Trading Economics reports the AUD/USD pair at approximately 0.7158-0.72, translating to roughly 1 USD = 1.39-1.46 AUD depending on the provider. This slight variation between sources reflects the different methodologies and timing of rate collections.
1 USD = 1.451 AUD
0.7170 AUD per USD
-0.16%
1.4829 AUD per USD
The mid-market rate represents the true exchange rate without any markup or fees. Retail providers, including banks, typically add a spread of 1-3% to this rate, meaning customers receive fewer Australian dollars per US dollar than the published mid-market benchmark.
Understanding Mid-Market vs. Bank Rates
The mid-market rate serves as the wholesale benchmark between currency dealers, while retail rates include additional charges.

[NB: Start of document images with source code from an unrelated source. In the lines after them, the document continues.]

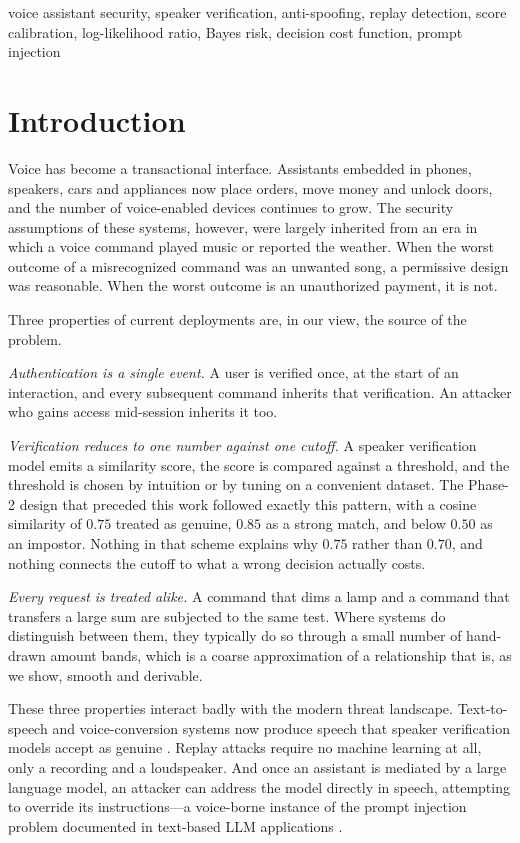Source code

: \documentclass[conference]{IEEEtran}
\begin{document}
\begin{IEEEkeywords}
voice assistant security, speaker verification, anti-spoofing, replay
detection, score calibration, log-likelihood ratio, Bayes risk, decision cost
function, prompt injection
\end{IEEEkeywords}

\section{Introduction}

Voice has become a transactional interface. Assistants embedded in phones,
speakers, cars and appliances now place orders, move money and unlock doors,
and the number of voice-enabled devices continues to grow. The security
assumptions of these systems, however, were largely inherited from an era in
which a voice command played music or reported the weather. When the worst
outcome of a misrecognized command was an unwanted song, a permissive design
was reasonable. When the worst outcome is an unauthorized payment, it is not.

Three properties of current deployments are, in our view, the source of the
problem.

\emph{Authentication is a single event.} A user is verified once, at the start
of an interaction, and every subsequent command inherits that verification.
An attacker who gains access mid-session inherits it too.

\emph{Verification reduces to one number against one cutoff.} A speaker
verification model emits a similarity score, the score is compared against a
threshold, and the threshold is chosen by intuition or by tuning on a
convenient dataset. The Phase-2 design that preceded this work followed
exactly this pattern, with a cosine similarity of $0.75$ treated as genuine,
$0.85$ as a strong match, and below $0.50$ as an impostor. Nothing in that
scheme explains why $0.75$ rather than $0.70$, and nothing connects the cutoff
to what a wrong decision actually costs.

\emph{Every request is treated alike.} A command that dims a lamp and a command
that transfers a large sum are subjected to the same test. Where systems do
distinguish between them, they typically do so through a small number of
hand-drawn amount bands, which is a coarse approximation of a relationship that
is, as we show, smooth and derivable.

These three properties interact badly with the modern threat landscape.
Text-to-speech and voice-conversion systems now produce speech that speaker
verification models accept as genuine \cite{wu2015spoofing,todisco2019asvspoof}.
Replay attacks require no machine learning at all, only a recording and a
loudspeaker. And once an assistant is mediated by a large language model, an
attacker can address the model directly in speech, attempting to override its
instructions---a voice-borne instance of the prompt injection problem
documented in text-based LLM applications \cite{greshake2023injection}.
\end{document}
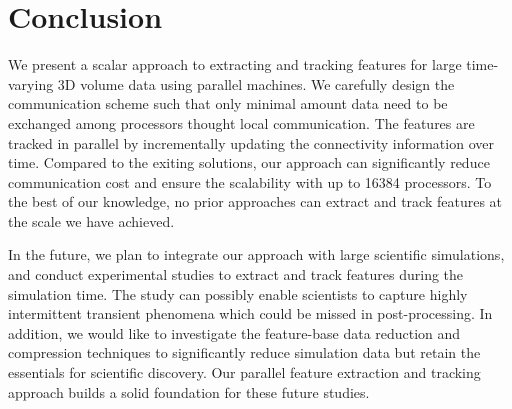 \section{Conclusion}

We present a scalar approach to extracting and tracking features for large time-varying 3D volume data using parallel machines. We carefully design the communication scheme such that only minimal amount data need to be exchanged among processors thought local communication. The features are tracked in parallel by incrementally updating the connectivity information over time. Compared to the exiting solutions, our approach can significantly reduce  communication cost and ensure the scalability with up to 16384 processors. To the best of our knowledge, no prior approaches can extract and track features at the scale we have achieved. 

In the future, we plan to integrate our approach with large scientific simulations, and conduct experimental studies to extract and track features during the simulation time. The study can possibly enable scientists to capture highly intermittent transient phenomena which could be missed in post-processing. In addition, we would like to investigate the feature-base data reduction and compression techniques to significantly reduce simulation data but retain the essentials for scientific discovery. Our parallel feature extraction and tracking approach builds a solid foundation for these future studies.   

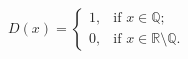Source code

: \begin{equation}\label{eq:dirichlet}
D(x) = \begin{cases}
1, & \text{if } x \in \mathbb{Q}; \\
0, & \text{if } x \in
     \mathbb{R}\setminus\mathbb{Q}.
\end{cases}
\end{equation}
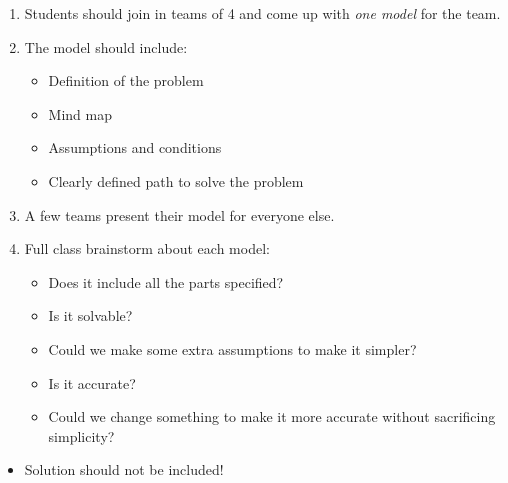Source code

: \begin{annotation}
\begin{goals}
	\begin{enumerate}[label=\textbf{\color{Cerulean}\arabic*.}]
		\item Students should join in teams of 4 and come up with \emph{one model} for the team.
		\item The model should include:
		\begin{itemize}
			\item Definition of the problem
			\item Mind map
			\item Assumptions and conditions
			\item Clearly defined path to solve the problem
		\end{itemize}
		\item A few teams present their model for everyone else. 
		\item Full class brainstorm about each model:
		\begin{itemize}
			\item Does it include all the parts specified?
			\item Is it solvable? 
			\item Could we make some extra assumptions to make it simpler?
			\item Is it accurate?
			\item Could we change something to make it more accurate without sacrificing simplicity?
		\end{itemize}
	\end{enumerate}
\end{goals}	
\begin{notes}
\begin{itemize}
	\item Solution should not be included!
\end{itemize}	
\end{notes}
\end{annotation}


















\standardonlynewpage


%
%



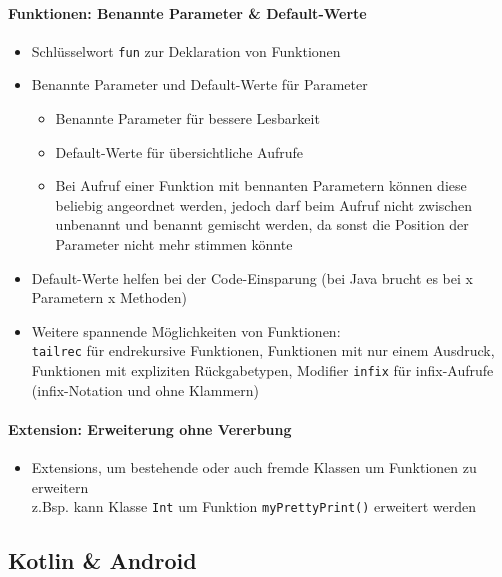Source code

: \documentclass[a4paper]{article}
\begin{document}
			\paragraph{Funktionen: Benannte Parameter \& Default-Werte}
			\begin{itemize}
				\item Schlüsselwort \texttt{fun} zur Deklaration von Funktionen
				\item Benannte Parameter und Default-Werte für Parameter
				\begin{itemize}
					\item Benannte Parameter für bessere Lesbarkeit
					\item Default-Werte für übersichtliche Aufrufe
					\item Bei Aufruf einer Funktion mit bennanten Parametern können diese beliebig angeordnet werden, 
					jedoch darf beim Aufruf nicht zwischen unbenannt und benannt gemischt werden, da sonst die Position der Parameter nicht mehr stimmen könnte
				\end{itemize}
				\item Default-Werte helfen bei der Code-Einsparung (bei Java brucht es bei x Parametern x Methoden)
				\item Weitere spannende Möglichkeiten von Funktionen:\\
					\texttt{tailrec} für endrekursive Funktionen, Funktionen mit nur einem Ausdruck, Funktionen mit expliziten Rückgabetypen, Modifier \texttt{infix} für infix-Aufrufe (infix-Notation und ohne Klammern)
			\end{itemize}
		
			\paragraph{Extension: Erweiterung ohne Vererbung}
			\begin{itemize}
				\item Extensions, um bestehende oder auch fremde Klassen um Funktionen zu erweitern\\
					z.Bsp. kann Klasse \texttt{Int} um Funktion \texttt{myPrettyPrint()} erweitert werden
			\end{itemize}
	
		\newpage	
	
		\subsection{Kotlin \& Android}
		
\end{document}
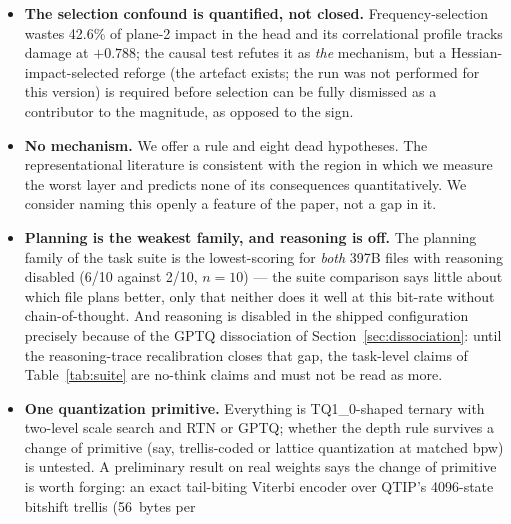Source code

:\documentclass[10pt]{article} %
\begin{document}
\begin{itemize}
  the per-sequence budget, and each of the two BoolQ pieces reached its header
  task count (2,000 and 1,270; 3,270 in total) with no ``does not fit'' line,
  so no passage was truncated or skipped; the longest BoolQ passage in the
  converted file is 823 words. Reasoning is off in every measurement. The
  smaller MTP-less sibling of the 35B rival (15.40~GiB, one tensor fewer) was
  not run, so the rival rule was satisfied on tensor set rather than on size
  alone. The internal
  task suite remains private, as in the previous version.
\item \textbf{The selection confound is quantified, not closed.} Frequency-selection
  wastes 42.6\% of plane-2 impact in the head and its correlational profile
  tracks damage at $+0.788$; the causal test refutes it as \emph{the} mechanism,
  but a Hessian-impact-selected reforge (the artefact exists; the run was not
  performed for this version) is required before selection can be fully
  dismissed as a contributor to the magnitude, as opposed to the sign.
\item \textbf{No mechanism.} We offer a rule and eight dead hypotheses. The
  representational literature \citep{wu2025semantichub} is consistent with the
  region in which we measure the worst layer and predicts none of its
  consequences quantitatively. We consider
  naming this openly a feature of the paper, not a gap in it.
\item \textbf{Planning is the weakest family, and reasoning is off.} The
  planning family of the task suite is the lowest-scoring for \emph{both}
  397B files with reasoning disabled (6/10 against 2/10, $n = 10$) --- the
  suite comparison says little about which file plans better, only that
  neither does it well at this bit-rate without chain-of-thought. And
  reasoning is disabled in the shipped configuration
  precisely because of the GPTQ dissociation of
  Section~\ref{sec:dissociation}: until the reasoning-trace recalibration
  closes that gap, the task-level claims of Table~\ref{tab:suite} are
  no-think claims and must not be read as more.
\item \textbf{One quantization primitive.} Everything is TQ1\_0-shaped ternary with
  two-level scale search and RTN or GPTQ; whether the depth rule survives a change
  of primitive (say, trellis-coded \citep{tseng2024qtip} or lattice
  \citep{tseng2024quipsharp} quantization at matched bpw)
  is untested. A preliminary result on real weights says the change of
  primitive is worth forging: an exact tail-biting Viterbi encoder over
  QTIP's 4096-state bitshift trellis \citep{tseng2024qtip} (56~bytes per

\end{itemize}
\end{document}

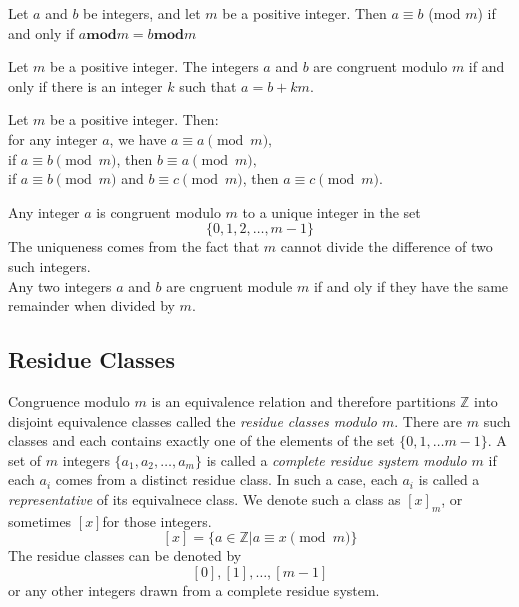 \begin{theorem}
Let $a$ and $b$ be integers, and let $m$ be a positive integer. Then $a   \equiv b$ (mod $m$) if and only if $a   \mathbf{mod} m = b   \mathbf{mod} m$ 
\end{theorem}

\begin{theorem}
Let $m$ be a positive integer. The integers $a$ and $b$ are congruent modulo $m$ if and only if there is an integer $k$ such that $a=b+km$.
\end{theorem}

\begin{theorem}
Let $m$ be a positive integer. Then: \\
for any integer $a$, we have $a\equiv a \pmod{m},$\\
if $a\equiv b\pmod{m}$, then $b \equiv a\pmod{m},$ \\
if $a\equiv b\pmod{m}$ and $b\equiv c\pmod{m}$, then $a\equiv c\pmod{m}$.
\end{theorem}

\begin{notes}
Any integer $a$ is congruent modulo $m$ to a unique integer in the set \\
$$\{0,1,2,\dots ,m-1\}$$
The uniqueness comes from the fact that $m$ cannot divide the difference of two such integers.\\
Any two integers $a$ and $b$ are cngruent module $m$ if and oly if they have the same remainder when divided by $m$.
\end{notes}

\subsection {Residue Classes} 
Congruence modulo $m$ is an equivalence relation and therefore partitions $\mathbb{Z}$ into disjoint equivalence classes called the \textit{residue classes modulo $m$}. There are $m$ such classes and each contains exactly one of the elements of the set $\{0,1,\dots m-1\}$. A set of $m$ integers $\{a_1,a_2,\dots ,a_m\}$ is called a \textit{complete residue system modulo $m$} if each $a_i$ comes from a distinct residue class. In such a case, each $a_i$ is called a \textit{representative} of its equivalnece class. We denote such a class as $[x]_m$, or sometimes $[x]$for those integers.
$$[x] = \{a\in \mathbb{Z} \vert a \equiv x \pmod{m}\}$$
The residue classes can be denoted by 
$$[0],[1],\dots ,[m-1]$$
or any other integers drawn from a complete residue system.

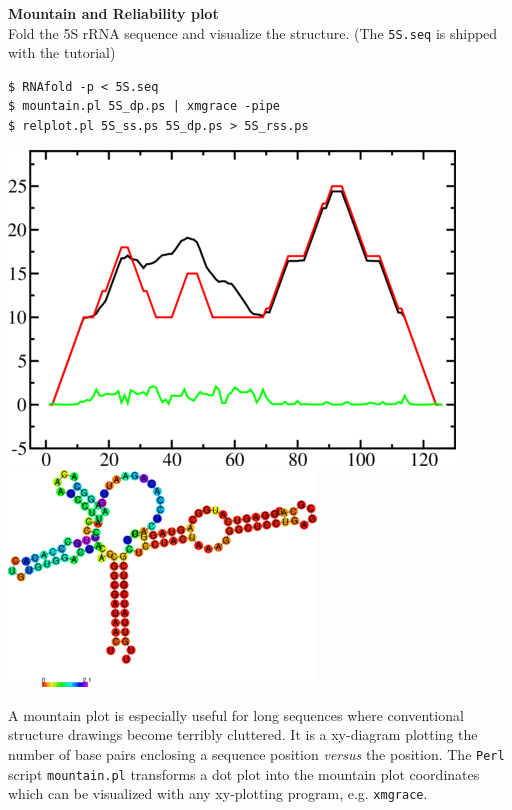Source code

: \documentclass[]{article}
\begin{document}
\textbf{Mountain and Reliability plot}\\
 Fold the 5S rRNA sequence and visualize the structure. (The
\texttt{5S.seq} is shipped with the tutorial)

\begin{verbatim}
$ RNAfold -p < 5S.seq
$ mountain.pl 5S_dp.ps | xmgrace -pipe
$ relplot.pl 5S_ss.ps 5S_dp.ps > 5S_rss.ps
\end{verbatim}

\includegraphics{Figs/5S_mt.png}
\includegraphics{Figs/5S_rot.png}

A mountain plot is especially useful for long sequences where
conventional structure drawings become terribly cluttered. It is a
xy-diagram plotting the number of base pairs enclosing a sequence
position \emph{versus} the position. The \texttt{Perl} script
\texttt{mountain.pl} transforms a dot plot into the mountain plot
coordinates which can be visualized with any xy-plotting program, e.g.
\texttt{xmgrace}.
\end{document}
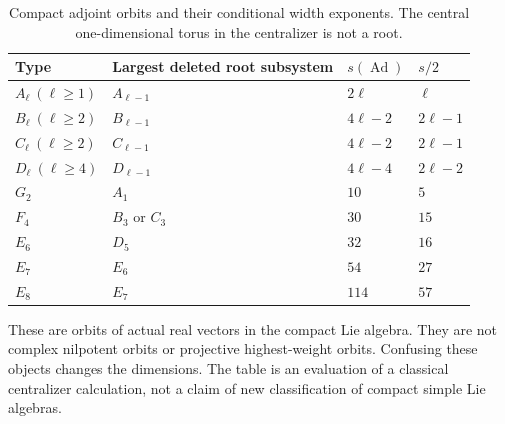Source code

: \begin{table}[ht]
\centering
\caption{Compact adjoint orbits and their conditional width exponents.
The central one-dimensional torus in the centralizer is not a root.}
\label{tab:adjoint41}
\begin{tabular}{llll}
\toprule
Type & Largest deleted root subsystem & $s(\operatorname{Ad})$ & $s/2$\\
\midrule
$A_\ell\ (\ell\ge1)$ & $A_{\ell-1}$ & $2\ell$ & $\ell$\\
$B_\ell\ (\ell\ge2)$ & $B_{\ell-1}$ & $4\ell-2$ & $2\ell-1$\\
$C_\ell\ (\ell\ge2)$ & $C_{\ell-1}$ & $4\ell-2$ & $2\ell-1$\\
$D_\ell\ (\ell\ge4)$ & $D_{\ell-1}$ & $4\ell-4$ & $2\ell-2$\\
$G_2$ & $A_1$ & $10$ & $5$\\
$F_4$ & $B_3$ or $C_3$ & $30$ & $15$\\
$E_6$ & $D_5$ & $32$ & $16$\\
$E_7$ & $E_6$ & $54$ & $27$\\
$E_8$ & $E_7$ & $114$ & $57$\\
\bottomrule
\end{tabular}
\end{table}
These are orbits of actual real vectors in the compact Lie algebra.
They are not complex nilpotent orbits or projective highest-weight
orbits. Confusing these objects changes the dimensions. The table is
an evaluation of a classical centralizer calculation, not a claim of
new classification of compact simple Lie algebras.


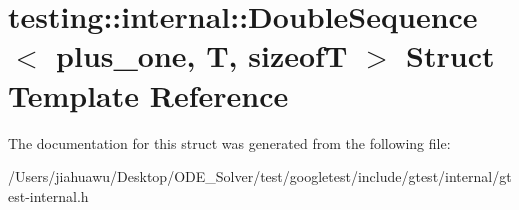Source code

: \hypertarget{structtesting_1_1internal_1_1_double_sequence}{}\section{testing\+:\+:internal\+:\+:Double\+Sequence$<$ plus\+\_\+one, T, sizeofT $>$ Struct Template Reference}
\label{structtesting_1_1internal_1_1_double_sequence}


The documentation for this struct was generated from the following file\+:\begin{DoxyCompactItemize}
\item 
/\+Users/jiahuawu/\+Desktop/\+O\+D\+E\+\_\+\+Solver/test/googletest/include/gtest/internal/gtest-\/internal.\+h\end{DoxyCompactItemize}
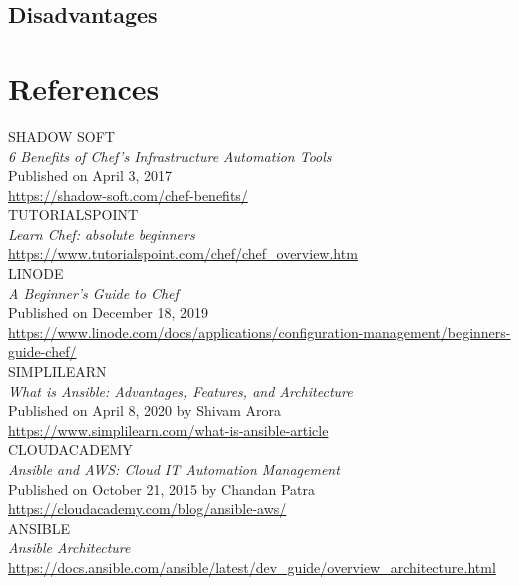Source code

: \documentclass[a4paper, 12pt]{article}
\begin{document}
\subsection{Disadvantages}

\newpage
\section{References}
SHADOW SOFT\\
\textit{6 Benefits of Chef's Infrastructure Automation Tools}\\
Published on April 3, 2017\\
\href{https://shadow-soft.com/chef-benefits/}{https://shadow-soft.com/chef-benefits/}\\

\noindent
TUTORIALSPOINT\\
\textit{Learn Chef: absolute beginners}\\
\href{https://www.tutorialspoint.com/chef/chef_overview.htm}{https://www.tutorialspoint.com/chef/chef\_overview.htm}\\

\noindent
LINODE\\
\textit{A Beginner's Guide to Chef}\\
Published on December 18, 2019\\
\href{https://www.linode.com/docs/applications/configuration-management/beginners-guide-chef/}{https://www.linode.com/docs/applications/configuration-management/beginners-guide-chef/}\\

\noindent
SIMPLILEARN\\
\textit{What is Ansible: Advantages, Features, and Architecture}\\
Published on April 8, 2020 by Shivam Arora\\
\href{https://www.simplilearn.com/what-is-ansible-article}{https://www.simplilearn.com/what-is-ansible-article}\\

\noindent
CLOUDACADEMY\\
\textit{Ansible and AWS: Cloud IT Automation Management}\\
Published on October 21, 2015 by Chandan Patra\\
\href{https://cloudacademy.com/blog/ansible-aws/}{https://cloudacademy.com/blog/ansible-aws/}\\

\noindent
ANSIBLE\\
\textit{Ansible Architecture}\\
\href{https://docs.ansible.com/ansible/latest/dev_guide/overview_architecture.html}{https://docs.ansible.com/ansible/latest/dev\_guide/overview\_architecture.html}\\
\end{document}
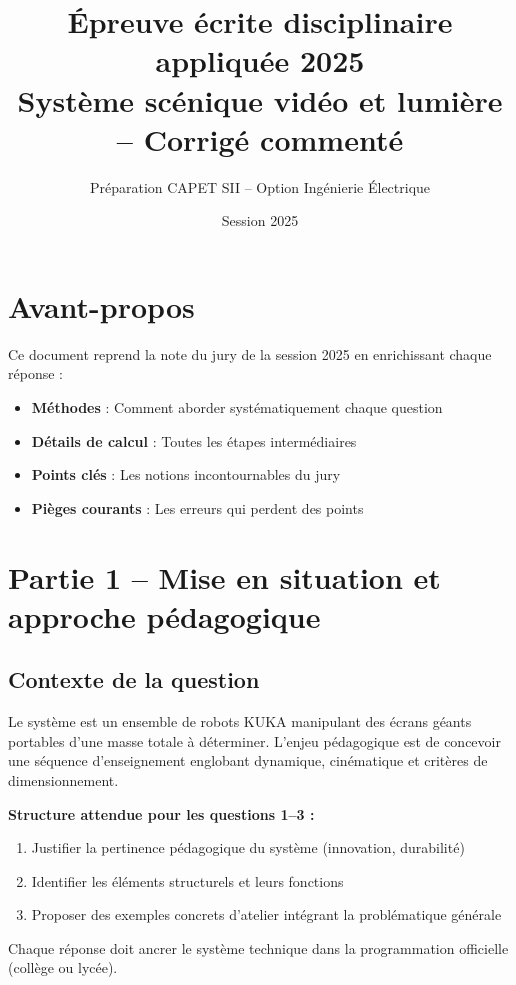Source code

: \documentclass[12pt,a4paper,twoside]{article}
\title{\textbf{Épreuve écrite disciplinaire appliquée 2025}\\
\large Système scénique vidéo et lumière -- Corrigé commenté}
\author{Préparation CAPET SII -- Option Ingénierie Électrique}
\date{Session 2025}
\begin{document}
\maketitle
\tableofcontents
\newpage

\section*{Avant-propos}
Ce document reprend la note du jury de la session 2025 en enrichissant chaque réponse :
\begin{itemize}
  \item \textbf{Méthodes} : Comment aborder systématiquement chaque question
  \item \textbf{Détails de calcul} : Toutes les étapes intermédiaires
  \item \textbf{Points clés} : Les notions incontournables du jury
  \item \textbf{Pièges courants} : Les erreurs qui perdent des points
\end{itemize}

\newpage

\section{Partie 1 -- Mise en situation et approche pédagogique}

\subsection*{Contexte de la question}
Le système est un ensemble de robots KUKA manipulant des écrans géants portables d'une masse totale à déterminer. L'enjeu pédagogique est de concevoir une séquence d'enseignement englobant dynamique, cinématique et critères de dimensionnement.

\begin{methode}
  \textbf{Structure attendue pour les questions 1--3 :}
  \begin{enumerate}
    \item Justifier la pertinence pédagogique du système (innovation, durabilité)
    \item Identifier les éléments structurels et leurs fonctions
    \item Proposer des exemples concrets d'atelier intégrant la problématique générale
  \end{enumerate}

  Chaque réponse doit ancrer le système technique dans la programmation officielle (collège ou lycée).
\end{methode}
\end{document}
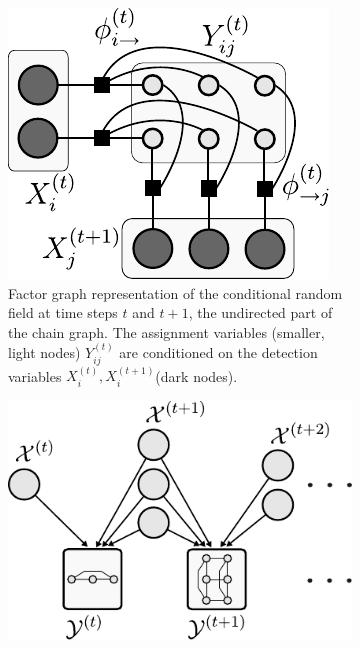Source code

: \begin{figure}[h]
    \centering
    \begin{subfigure}[t]{0.48\textwidth}
        \includegraphics[width=\textwidth]{images/chaingraph/fig_crf_less_nodes.pdf}
        \caption{Factor graph representation of the conditional random field at time steps $t$ and
            $t+1$, \ie the undirected part of the chain graph. The assignment variables (smaller,
            light nodes) $Y_{ij}^{(t)}$ are conditioned on the detection variables
            $X_i^{(t)},X_i^{(t+1)}$(dark nodes).}
        \label{fig:chaingraph-crf}
    \end{subfigure}
    \hfill
    \begin{subfigure}[t]{0.48\textwidth}
        \includegraphics[width=\textwidth]{images/chaingraph/fig_chain_graph.pdf}

\end{subfigure}
\end{figure}
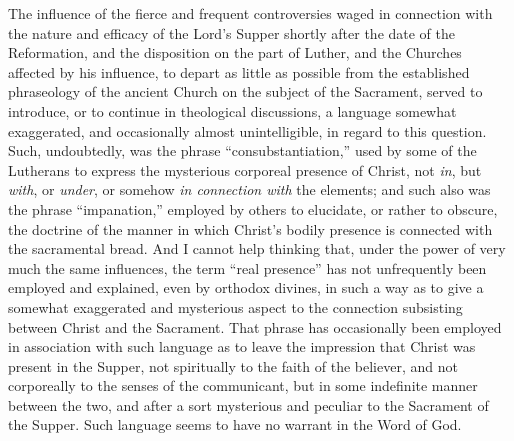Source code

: \documentclass[
  english,
]{book}
\begin{document}
The influence of the fierce and frequent controversies waged in connection with the nature and efficacy of the Lord's Supper shortly after the date of the Reformation, and the disposition on the part of Luther, and the Churches affected by his influence, to depart as little as possible from the established phraseology of the ancient Church on the subject of the Sacrament, served to introduce, or to continue in theological discussions, a language somewhat exaggerated, and occasionally almost unintelligible, in regard to this question. Such, undoubtedly, was the phrase ``consubstantiation,'' used by some of the Lutherans to express the mysterious corporeal presence of Christ, not \emph{in}, but \emph{with}, or \emph{under}, or somehow \emph{in connection with} the elements; and such also was the phrase ``impanation,'' employed by others to elucidate, or rather to obscure, the doctrine of the manner in which Christ's bodily presence is connected with the sacramental bread. And I cannot help thinking that, under the power of very much the same influences, the term ``real presence'' has not unfrequently been employed and explained, even by orthodox divines, in such a way as to give a somewhat exaggerated and mysterious aspect to the connection subsisting between Christ and the Sacrament. That phrase has occasionally been employed in association with such language as to leave the impression that Christ was present in the Supper, not spiritually to the faith of the believer, and not corporeally to the senses of the communicant, but in some indefinite manner between the two, and after a sort mysterious and peculiar to the Sacrament of the Supper. Such language seems to have no warrant in the Word of God.
\end{document}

When exchanging USD to AUD through a bank, the buy rate will be lower than mid-market, and the sell rate higher. Providers such as Xe and Wise offer rates much closer to the mid-market, often with lower or no transfer fees.
USD to AUD Converter for Common Amounts
Using the mid-market rate of 1 USD = 1.451 AUD, common conversions include:
| USD Amount | AUD Equivalent (Mid-Market) | Source |
|---|---|---|
| 1 USD | 1.45 AUD | Wise |
| 10 USD | 14.51 AUD | Wise |
| 100 USD | 145.10 AUD | Wise |
| 700 USD | 1,015.70 AUD | Wise |
| 1,000 USD | 1,451.00 AUD | Wise |
| 10,000 USD | 14,510.00 AUD | Wise |
Recent Rate Fluctuations
Daily volatility in the USD to AUD pair remains modest but notable. Recent data shows a six-month high of 1.5505 AUD per USD recorded on November 21, 2025, and a six-month low of 1.4027 AUD per USD on March 12, 2026. As of mid-April 2026, the pair has recovered partially from its March lows, with the Australian dollar showing renewed strength amid shifting commodity prices.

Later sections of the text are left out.